→ Stored entries:

--------------------------------------------------

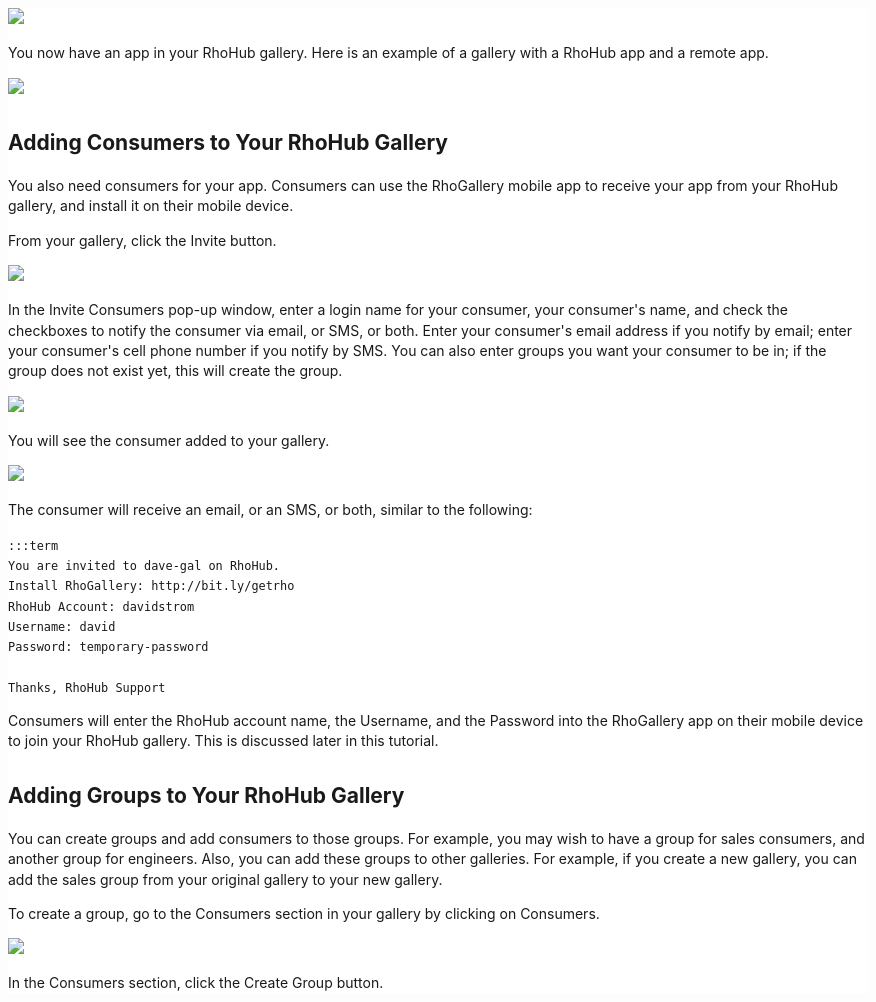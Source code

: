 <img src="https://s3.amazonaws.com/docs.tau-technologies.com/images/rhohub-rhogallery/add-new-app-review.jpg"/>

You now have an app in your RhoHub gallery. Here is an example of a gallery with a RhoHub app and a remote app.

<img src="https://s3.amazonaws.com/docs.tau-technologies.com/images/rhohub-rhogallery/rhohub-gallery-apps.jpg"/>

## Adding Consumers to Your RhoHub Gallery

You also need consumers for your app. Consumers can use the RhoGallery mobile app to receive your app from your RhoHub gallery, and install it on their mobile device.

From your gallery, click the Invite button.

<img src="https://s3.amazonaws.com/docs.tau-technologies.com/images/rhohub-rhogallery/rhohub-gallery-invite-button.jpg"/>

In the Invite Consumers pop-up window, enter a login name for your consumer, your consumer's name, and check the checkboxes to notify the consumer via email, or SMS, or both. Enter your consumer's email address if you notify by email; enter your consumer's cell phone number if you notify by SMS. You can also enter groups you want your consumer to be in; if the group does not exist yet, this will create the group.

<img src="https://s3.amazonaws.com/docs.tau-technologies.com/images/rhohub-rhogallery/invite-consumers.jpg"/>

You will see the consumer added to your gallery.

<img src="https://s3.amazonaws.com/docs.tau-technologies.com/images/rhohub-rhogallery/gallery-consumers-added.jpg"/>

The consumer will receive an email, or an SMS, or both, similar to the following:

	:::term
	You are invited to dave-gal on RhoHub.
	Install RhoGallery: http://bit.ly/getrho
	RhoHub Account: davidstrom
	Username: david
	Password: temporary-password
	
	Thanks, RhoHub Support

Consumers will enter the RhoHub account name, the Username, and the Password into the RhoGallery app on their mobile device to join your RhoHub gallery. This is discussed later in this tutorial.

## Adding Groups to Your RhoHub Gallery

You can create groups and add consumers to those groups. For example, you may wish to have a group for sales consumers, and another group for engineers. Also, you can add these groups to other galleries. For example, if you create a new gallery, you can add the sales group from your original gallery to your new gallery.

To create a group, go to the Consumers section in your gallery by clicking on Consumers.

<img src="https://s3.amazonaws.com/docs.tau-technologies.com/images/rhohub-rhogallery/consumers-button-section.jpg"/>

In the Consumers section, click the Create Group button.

--------------------------------------------------

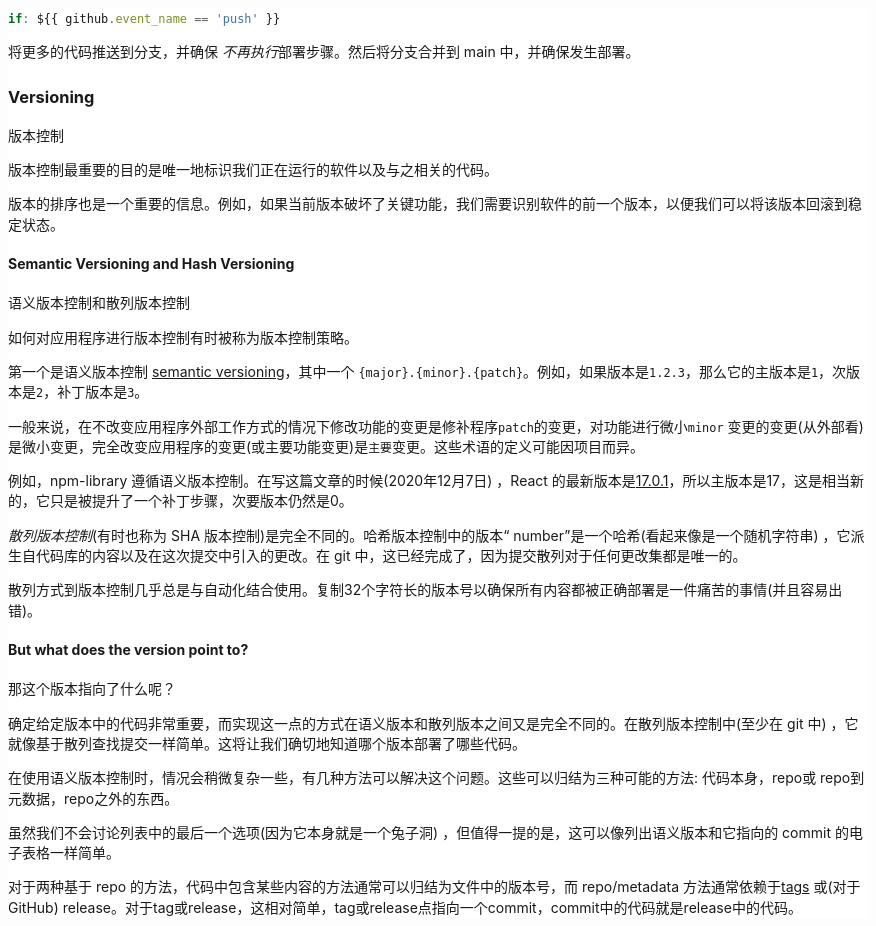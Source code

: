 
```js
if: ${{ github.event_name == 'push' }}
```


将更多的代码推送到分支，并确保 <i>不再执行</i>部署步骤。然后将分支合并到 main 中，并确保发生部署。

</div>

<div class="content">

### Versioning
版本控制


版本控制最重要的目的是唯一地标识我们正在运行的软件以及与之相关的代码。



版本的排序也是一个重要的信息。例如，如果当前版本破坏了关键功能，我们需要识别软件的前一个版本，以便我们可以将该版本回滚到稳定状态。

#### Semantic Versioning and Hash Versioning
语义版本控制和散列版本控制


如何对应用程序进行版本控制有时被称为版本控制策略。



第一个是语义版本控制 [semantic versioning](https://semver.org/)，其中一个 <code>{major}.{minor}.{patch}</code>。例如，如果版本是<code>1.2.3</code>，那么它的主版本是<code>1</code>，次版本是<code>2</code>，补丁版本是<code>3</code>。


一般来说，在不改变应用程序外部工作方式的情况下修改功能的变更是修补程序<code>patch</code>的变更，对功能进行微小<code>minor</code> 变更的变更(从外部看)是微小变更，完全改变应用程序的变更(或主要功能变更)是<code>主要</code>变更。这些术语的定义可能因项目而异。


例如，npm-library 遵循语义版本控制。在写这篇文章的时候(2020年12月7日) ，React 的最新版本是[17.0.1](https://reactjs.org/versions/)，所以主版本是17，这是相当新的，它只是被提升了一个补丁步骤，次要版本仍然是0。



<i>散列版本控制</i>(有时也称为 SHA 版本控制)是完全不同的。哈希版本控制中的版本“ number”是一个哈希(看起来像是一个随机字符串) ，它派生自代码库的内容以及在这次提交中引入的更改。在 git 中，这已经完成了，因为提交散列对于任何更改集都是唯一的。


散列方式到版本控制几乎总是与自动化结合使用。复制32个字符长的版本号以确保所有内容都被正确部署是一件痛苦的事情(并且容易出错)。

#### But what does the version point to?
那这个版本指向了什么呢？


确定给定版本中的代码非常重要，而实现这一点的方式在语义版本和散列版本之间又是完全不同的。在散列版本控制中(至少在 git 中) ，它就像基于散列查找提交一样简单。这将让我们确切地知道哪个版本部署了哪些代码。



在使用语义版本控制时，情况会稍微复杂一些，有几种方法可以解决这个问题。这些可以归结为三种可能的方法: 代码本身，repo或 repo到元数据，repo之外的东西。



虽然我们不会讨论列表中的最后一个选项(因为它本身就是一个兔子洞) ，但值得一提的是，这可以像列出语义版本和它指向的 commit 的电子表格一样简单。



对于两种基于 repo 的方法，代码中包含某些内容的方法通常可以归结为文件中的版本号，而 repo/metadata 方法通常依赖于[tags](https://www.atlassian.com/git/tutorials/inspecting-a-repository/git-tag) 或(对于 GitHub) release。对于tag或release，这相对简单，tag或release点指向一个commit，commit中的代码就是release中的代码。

--------------------------------------------------

Repeat word for word the lines above that run from the line containing "The consumer will" through the line containing "In the Consumers", both ends included, and nothing else.

→ Exercise output:
The consumer will receive an email, or an SMS, or both, similar to the following:

	:::term
	You are invited to dave-gal on RhoHub.
	Install RhoGallery: http://bit.ly/getrho
	RhoHub Account: davidstrom
	Username: david
	Password: temporary-password
	
	Thanks, RhoHub Support

Consumers will enter the RhoHub account name, the Username, and the Password into the RhoGallery app on their mobile device to join your RhoHub gallery. This is discussed later in this tutorial.

## Adding Groups to Your RhoHub Gallery

You can create groups and add consumers to those groups. For example, you may wish to have a group for sales consumers, and another group for engineers. Also, you can add these groups to other galleries. For example, if you create a new gallery, you can add the sales group from your original gallery to your new gallery.

To create a group, go to the Consumers section in your gallery by clicking on Consumers.

<img src="https://s3.amazonaws.com/docs.tau-technologies.com/images/rhohub-rhogallery/consumers-button-section.jpg"/>

In the Consumers section, click the Create Group button.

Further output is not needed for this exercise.